Speaking at the World Economic Forum in Davos, Switzerland, 34-year-old Marin said the issue can’t be left to the private sector.

“You need laws and structures that lead the way to gender equality,” Marin said during a panel debate on Thursday. “It doesn’t just happen by itself.”

The concern is that an unconscious bias kicks in, steering men in a position to hire toward “similar-minded and similar-looking people” who are deemed to be “more qualified,” she said during a panel discussion on social mobility and gender parity.

The Social Democratic head of government, who rose to power last month, has made headlines the world over for her socially progressive views. That includes a discussion of the merits of a four-day work week as technology increases productivity.

Despite Finland’s image as a bastion of equality lacking distinct social classes, the Nordic nation also has work to do on this issue.

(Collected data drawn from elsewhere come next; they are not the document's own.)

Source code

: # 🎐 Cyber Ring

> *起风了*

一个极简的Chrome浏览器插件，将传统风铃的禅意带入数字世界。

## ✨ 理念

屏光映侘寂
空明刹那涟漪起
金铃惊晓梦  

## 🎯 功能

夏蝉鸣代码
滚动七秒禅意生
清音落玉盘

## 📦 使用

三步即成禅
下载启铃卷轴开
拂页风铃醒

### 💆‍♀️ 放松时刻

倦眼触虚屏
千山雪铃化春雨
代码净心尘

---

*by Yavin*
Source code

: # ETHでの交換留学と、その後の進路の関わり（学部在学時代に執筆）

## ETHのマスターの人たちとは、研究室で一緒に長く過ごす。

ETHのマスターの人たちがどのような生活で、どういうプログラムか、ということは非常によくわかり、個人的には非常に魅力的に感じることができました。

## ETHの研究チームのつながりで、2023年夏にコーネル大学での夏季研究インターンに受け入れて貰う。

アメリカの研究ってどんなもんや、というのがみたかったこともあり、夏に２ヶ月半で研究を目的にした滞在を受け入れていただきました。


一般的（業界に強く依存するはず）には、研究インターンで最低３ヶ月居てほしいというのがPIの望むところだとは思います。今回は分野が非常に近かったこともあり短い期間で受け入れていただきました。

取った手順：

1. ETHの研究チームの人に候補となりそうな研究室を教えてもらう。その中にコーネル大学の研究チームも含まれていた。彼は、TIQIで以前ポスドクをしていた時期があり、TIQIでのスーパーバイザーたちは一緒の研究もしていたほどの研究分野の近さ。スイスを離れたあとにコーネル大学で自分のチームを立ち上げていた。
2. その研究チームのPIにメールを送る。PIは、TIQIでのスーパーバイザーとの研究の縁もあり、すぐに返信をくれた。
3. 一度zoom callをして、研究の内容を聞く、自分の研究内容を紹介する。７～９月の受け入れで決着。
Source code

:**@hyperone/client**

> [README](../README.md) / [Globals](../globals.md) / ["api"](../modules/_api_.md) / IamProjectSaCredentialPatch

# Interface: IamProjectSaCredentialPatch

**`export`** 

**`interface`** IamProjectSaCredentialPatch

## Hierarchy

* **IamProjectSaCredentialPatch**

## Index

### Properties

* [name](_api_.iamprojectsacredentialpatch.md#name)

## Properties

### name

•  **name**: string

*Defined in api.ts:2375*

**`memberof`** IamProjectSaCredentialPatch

Women earn an average 84 euro cents ($0.93) per 1 euro earned by men, and do an hour more housework each day — but they also have more degrees in higher education.

“We in Finland don’t have enough men in health care and social care,” she said, adding that “we need more women in tech.”

Marin, a career politician, lauded the merits of gender quotas and legislation in pushing for parity, and warned overall progress includes steps backward.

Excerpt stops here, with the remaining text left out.